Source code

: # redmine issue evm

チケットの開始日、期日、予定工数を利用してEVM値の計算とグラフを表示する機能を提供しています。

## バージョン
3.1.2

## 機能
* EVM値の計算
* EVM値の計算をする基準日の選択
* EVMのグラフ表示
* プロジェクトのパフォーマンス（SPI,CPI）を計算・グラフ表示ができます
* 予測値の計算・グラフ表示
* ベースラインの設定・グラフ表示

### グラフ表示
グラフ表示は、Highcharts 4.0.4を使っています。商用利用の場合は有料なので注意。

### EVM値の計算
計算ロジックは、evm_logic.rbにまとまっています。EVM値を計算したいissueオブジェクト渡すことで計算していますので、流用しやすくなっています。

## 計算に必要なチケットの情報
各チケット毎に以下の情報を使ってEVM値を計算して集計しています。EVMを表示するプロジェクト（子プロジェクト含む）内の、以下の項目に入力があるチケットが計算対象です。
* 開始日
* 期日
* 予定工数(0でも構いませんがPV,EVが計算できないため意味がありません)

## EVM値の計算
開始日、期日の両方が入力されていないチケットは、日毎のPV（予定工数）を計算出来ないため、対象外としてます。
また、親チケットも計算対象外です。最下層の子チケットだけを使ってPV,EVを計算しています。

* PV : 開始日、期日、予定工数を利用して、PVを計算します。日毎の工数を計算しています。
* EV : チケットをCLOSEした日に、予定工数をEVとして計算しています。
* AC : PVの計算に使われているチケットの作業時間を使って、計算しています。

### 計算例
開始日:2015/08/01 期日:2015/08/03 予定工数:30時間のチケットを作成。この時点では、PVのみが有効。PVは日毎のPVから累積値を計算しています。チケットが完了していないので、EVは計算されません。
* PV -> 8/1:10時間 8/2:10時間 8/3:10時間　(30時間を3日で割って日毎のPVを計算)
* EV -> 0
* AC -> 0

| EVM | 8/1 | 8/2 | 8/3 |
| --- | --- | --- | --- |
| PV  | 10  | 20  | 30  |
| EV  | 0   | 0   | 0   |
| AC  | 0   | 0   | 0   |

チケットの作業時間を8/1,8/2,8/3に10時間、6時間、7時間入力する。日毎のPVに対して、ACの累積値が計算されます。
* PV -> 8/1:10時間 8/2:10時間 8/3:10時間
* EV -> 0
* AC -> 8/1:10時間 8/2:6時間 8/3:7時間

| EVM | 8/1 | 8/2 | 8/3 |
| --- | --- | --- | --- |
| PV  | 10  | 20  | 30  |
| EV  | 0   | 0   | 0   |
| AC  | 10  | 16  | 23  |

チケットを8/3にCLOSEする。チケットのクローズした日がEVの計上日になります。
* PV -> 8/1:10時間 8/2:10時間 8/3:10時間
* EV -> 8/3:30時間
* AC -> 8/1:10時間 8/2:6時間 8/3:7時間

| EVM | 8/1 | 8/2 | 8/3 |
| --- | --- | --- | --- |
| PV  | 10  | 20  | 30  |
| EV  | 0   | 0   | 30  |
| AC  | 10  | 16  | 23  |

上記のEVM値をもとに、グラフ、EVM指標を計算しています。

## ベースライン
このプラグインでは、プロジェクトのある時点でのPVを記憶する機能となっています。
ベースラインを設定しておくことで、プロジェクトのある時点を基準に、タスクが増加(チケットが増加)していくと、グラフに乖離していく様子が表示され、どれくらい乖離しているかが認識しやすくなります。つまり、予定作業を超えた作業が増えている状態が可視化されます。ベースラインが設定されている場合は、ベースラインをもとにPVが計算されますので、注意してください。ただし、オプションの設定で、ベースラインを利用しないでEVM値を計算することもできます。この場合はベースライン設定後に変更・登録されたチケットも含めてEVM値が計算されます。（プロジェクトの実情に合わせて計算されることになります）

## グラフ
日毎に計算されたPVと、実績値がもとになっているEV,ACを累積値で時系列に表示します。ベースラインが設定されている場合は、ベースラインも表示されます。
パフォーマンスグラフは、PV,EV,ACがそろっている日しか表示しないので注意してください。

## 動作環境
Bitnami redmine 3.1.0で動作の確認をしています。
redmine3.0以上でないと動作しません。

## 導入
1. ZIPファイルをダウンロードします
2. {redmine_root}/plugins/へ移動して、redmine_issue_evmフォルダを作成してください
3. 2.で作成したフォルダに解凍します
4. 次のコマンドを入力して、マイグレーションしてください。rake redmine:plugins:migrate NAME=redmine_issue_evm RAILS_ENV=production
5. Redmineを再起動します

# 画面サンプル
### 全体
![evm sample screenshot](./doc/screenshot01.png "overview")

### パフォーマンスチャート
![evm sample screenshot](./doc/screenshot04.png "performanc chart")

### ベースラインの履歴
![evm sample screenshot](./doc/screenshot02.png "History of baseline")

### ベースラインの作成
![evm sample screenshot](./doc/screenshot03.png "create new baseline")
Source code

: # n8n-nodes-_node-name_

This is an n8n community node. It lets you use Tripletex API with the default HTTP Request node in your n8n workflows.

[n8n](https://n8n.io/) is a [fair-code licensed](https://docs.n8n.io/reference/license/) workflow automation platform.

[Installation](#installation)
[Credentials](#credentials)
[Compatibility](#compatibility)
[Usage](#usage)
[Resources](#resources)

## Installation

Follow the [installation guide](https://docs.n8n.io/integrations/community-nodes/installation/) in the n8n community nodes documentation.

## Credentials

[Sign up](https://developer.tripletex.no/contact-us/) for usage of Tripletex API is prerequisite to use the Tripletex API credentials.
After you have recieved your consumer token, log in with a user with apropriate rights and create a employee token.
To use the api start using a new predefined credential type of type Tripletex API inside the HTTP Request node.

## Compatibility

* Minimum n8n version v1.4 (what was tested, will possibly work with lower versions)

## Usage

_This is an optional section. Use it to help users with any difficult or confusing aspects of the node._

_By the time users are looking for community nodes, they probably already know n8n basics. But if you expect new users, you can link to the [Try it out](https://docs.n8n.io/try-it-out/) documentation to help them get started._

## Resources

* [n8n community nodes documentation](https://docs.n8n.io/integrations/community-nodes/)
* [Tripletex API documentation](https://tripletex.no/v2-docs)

**GOAL OF THE EXERCISE:**
Please output the records shown above, with every character intact.

**SOLUTION TO THIS PROBLEM:**
Source code

: # redmine issue evm

チケットの開始日、期日、予定工数を利用してEVM値の計算とグラフを表示する機能を提供しています。

## バージョン
3.1.2

## 機能
* EVM値の計算
* EVM値の計算をする基準日の選択
* EVMのグラフ表示
* プロジェクトのパフォーマンス（SPI,CPI）を計算・グラフ表示ができます
* 予測値の計算・グラフ表示
* ベースラインの設定・グラフ表示

### グラフ表示
グラフ表示は、Highcharts 4.0.4を使っています。商用利用の場合は有料なので注意。

### EVM値の計算
計算ロジックは、evm_logic.rbにまとまっています。EVM値を計算したいissueオブジェクト渡すことで計算していますので、流用しやすくなっています。

## 計算に必要なチケットの情報
各チケット毎に以下の情報を使ってEVM値を計算して集計しています。EVMを表示するプロジェクト（子プロジェクト含む）内の、以下の項目に入力があるチケットが計算対象です。
* 開始日
* 期日
* 予定工数(0でも構いませんがPV,EVが計算できないため意味がありません)

## EVM値の計算
開始日、期日の両方が入力されていないチケットは、日毎のPV（予定工数）を計算出来ないため、対象外としてます。
また、親チケットも計算対象外です。最下層の子チケットだけを使ってPV,EVを計算しています。

* PV : 開始日、期日、予定工数を利用して、PVを計算します。日毎の工数を計算しています。
* EV : チケットをCLOSEした日に、予定工数をEVとして計算しています。
* AC : PVの計算に使われているチケットの作業時間を使って、計算しています。

### 計算例
開始日:2015/08/01 期日:2015/08/03 予定工数:30時間のチケットを作成。この時点では、PVのみが有効。PVは日毎のPVから累積値を計算しています。チケットが完了していないので、EVは計算されません。
* PV -> 8/1:10時間 8/2:10時間 8/3:10時間　(30時間を3日で割って日毎のPVを計算)
* EV -> 0
* AC -> 0

| EVM | 8/1 | 8/2 | 8/3 |
| --- | --- | --- | --- |
| PV  | 10  | 20  | 30  |
| EV  | 0   | 0   | 0   |
| AC  | 0   | 0   | 0   |

チケットの作業時間を8/1,8/2,8/3に10時間、6時間、7時間入力する。日毎のPVに対して、ACの累積値が計算されます。
* PV -> 8/1:10時間 8/2:10時間 8/3:10時間
* EV -> 0
* AC -> 8/1:10時間 8/2:6時間 8/3:7時間

| EVM | 8/1 | 8/2 | 8/3 |
| --- | --- | --- | --- |
| PV  | 10  | 20  | 30  |
| EV  | 0   | 0   | 0   |
| AC  | 10  | 16  | 23  |

チケットを8/3にCLOSEする。チケットのクローズした日がEVの計上日になります。
* PV -> 8/1:10時間 8/2:10時間 8/3:10時間
* EV -> 8/3:30時間
* AC -> 8/1:10時間 8/2:6時間 8/3:7時間

| EVM | 8/1 | 8/2 | 8/3 |
| --- | --- | --- | --- |
| PV  | 10  | 20  | 30  |
| EV  | 0   | 0   | 30  |
| AC  | 10  | 16  | 23  |

上記のEVM値をもとに、グラフ、EVM指標を計算しています。

## ベースライン
このプラグインでは、プロジェクトのある時点でのPVを記憶する機能となっています。
ベースラインを設定しておくことで、プロジェクトのある時点を基準に、タスクが増加(チケットが増加)していくと、グラフに乖離していく様子が表示され、どれくらい乖離しているかが認識しやすくなります。つまり、予定作業を超えた作業が増えている状態が可視化されます。ベースラインが設定されている場合は、ベースラインをもとにPVが計算されますので、注意してください。ただし、オプションの設定で、ベースラインを利用しないでEVM値を計算することもできます。この場合はベースライン設定後に変更・登録されたチケットも含めてEVM値が計算されます。（プロジェクトの実情に合わせて計算されることになります）

## グラフ
日毎に計算されたPVと、実績値がもとになっているEV,ACを累積値で時系列に表示します。ベースラインが設定されている場合は、ベースラインも表示されます。
パフォーマンスグラフは、PV,EV,ACがそろっている日しか表示しないので注意してください。

## 動作環境
Bitnami redmine 3.1.0で動作の確認をしています。
redmine3.0以上でないと動作しません。

## 導入
1. ZIPファイルをダウンロードします
2. {redmine_root}/plugins/へ移動して、redmine_issue_evmフォルダを作成してください
3. 2.で作成したフォルダに解凍します
4. 次のコマンドを入力して、マイグレーションしてください。rake redmine:plugins:migrate NAME=redmine_issue_evm RAILS_ENV=production
5. Redmineを再起動します

# 画面サンプル
### 全体
![evm sample screenshot](./doc/screenshot01.png "overview")

### パフォーマンスチャート
![evm sample screenshot](./doc/screenshot04.png "performanc chart")

### ベースラインの履歴
![evm sample screenshot](./doc/screenshot02.png "History of baseline")

### ベースラインの作成
![evm sample screenshot](./doc/screenshot03.png "create new baseline")
Source code

: # n8n-nodes-_node-name_

This is an n8n community node. It lets you use Tripletex API with the default HTTP Request node in your n8n workflows.

[n8n](https://n8n.io/) is a [fair-code licensed](https://docs.n8n.io/reference/license/) workflow automation platform.

[Installation](#installation)
[Credentials](#credentials)
[Compatibility](#compatibility)
[Usage](#usage)
[Resources](#resources)

## Installation

Follow the [installation guide](https://docs.n8n.io/integrations/community-nodes/installation/) in the n8n community nodes documentation.

## Credentials

[Sign up](https://developer.tripletex.no/contact-us/) for usage of Tripletex API is prerequisite to use the Tripletex API credentials.
After you have recieved your consumer token, log in with a user with apropriate rights and create a employee token.
To use the api start using a new predefined credential type of type Tripletex API inside the HTTP Request node.

## Compatibility

* Minimum n8n version v1.4 (what was tested, will possibly work with lower versions)

## Usage

_This is an optional section. Use it to help users with any difficult or confusing aspects of the node._

_By the time users are looking for community nodes, they probably already know n8n basics. But if you expect new users, you can link to the [Try it out](https://docs.n8n.io/try-it-out/) documentation to help them get started._

## Resources

* [n8n community nodes documentation](https://docs.n8n.io/integrations/community-nodes/)
* [Tripletex API documentation](https://tripletex.no/v2-docs)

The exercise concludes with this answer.